**RECORDED INFORMATION:**

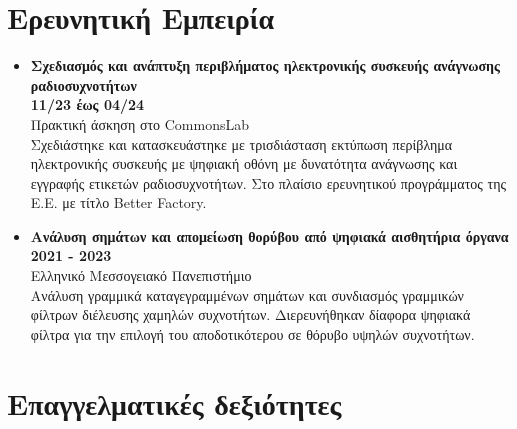 \documentclass[a4paper,9pt]{extarticle}
\begin{document}

\section*{Ερευνητική Εμπειρία}
\begin{itemize}
\item{\textbf{Σχεδιασμός και ανάπτυξη περιβλήματος ηλεκτρονικής συσκευής ανάγνωσης ραδιοσυχνοτήτων}} \\
        \textbf{11/23 έως 04/24} \\
        Πρακτική άσκηση στο CommonsLab \\
        Σχεδιάστηκε και κατασκευάστηκε με τρισδιάσταση εκτύπωση περίβλημα
        ηλεκτρονικής συσκευής με ψηφιακή οθόνη με δυνατότητα ανάγνωσης και
        εγγραφής ετικετών ραδιοσυχνοτήτων. Στο πλαίσιο ερευνητικού προγράμματος
        της Ε.Ε. με τίτλο Better Factory.\\
\item{\textbf{Ανάλυση σημάτων και απομείωση θορύβου από ψηφιακά αισθητήρια όργανα}}\\
        \textbf{2021 - 2023} \\
        Ελληνικό Μεσσογειακό Πανεπιστήμιο \\
        Ανάλυση γραμμικά καταγεγραμμένων σημάτων και συνδιασμός γραμμικών
        φίλτρων διέλευσης χαμηλών συχνοτήτων. Διερευνήθηκαν δίαφορα ψηφιακά φίλτρα
        για την επιλογή του αποδοτικότερου σε θόρυβο υψηλών συχνοτήτων. \\
\end{itemize}


\section*{Επαγγελματικές δεξιότητες}
\end{document}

**THE PROBLEM:** Print the whole listing exactly. No pictures belong in the copy.

**COMPLETED TASK:**
 \documentclass[a4paper,9pt]{extarticle}
\begin{document}

\section*{Ερευνητική Εμπειρία}
\begin{itemize}
\item{\textbf{Σχεδιασμός και ανάπτυξη περιβλήματος ηλεκτρονικής συσκευής ανάγνωσης ραδιοσυχνοτήτων}} \\
        \textbf{11/23 έως 04/24} \\
        Πρακτική άσκηση στο CommonsLab \\
        Σχεδιάστηκε και κατασκευάστηκε με τρισδιάσταση εκτύπωση περίβλημα
        ηλεκτρονικής συσκευής με ψηφιακή οθόνη με δυνατότητα ανάγνωσης και
        εγγραφής ετικετών ραδιοσυχνοτήτων. Στο πλαίσιο ερευνητικού προγράμματος
        της Ε.Ε. με τίτλο Better Factory.\\
\item{\textbf{Ανάλυση σημάτων και απομείωση θορύβου από ψηφιακά αισθητήρια όργανα}}\\
        \textbf{2021 - 2023} \\
        Ελληνικό Μεσσογειακό Πανεπιστήμιο \\
        Ανάλυση γραμμικά καταγεγραμμένων σημάτων και συνδιασμός γραμμικών
        φίλτρων διέλευσης χαμηλών συχνοτήτων. Διερευνήθηκαν δίαφορα ψηφιακά φίλτρα
        για την επιλογή του αποδοτικότερου σε θόρυβο υψηλών συχνοτήτων. \\
\end{itemize}


\section*{Επαγγελματικές δεξιότητες}
\end{document}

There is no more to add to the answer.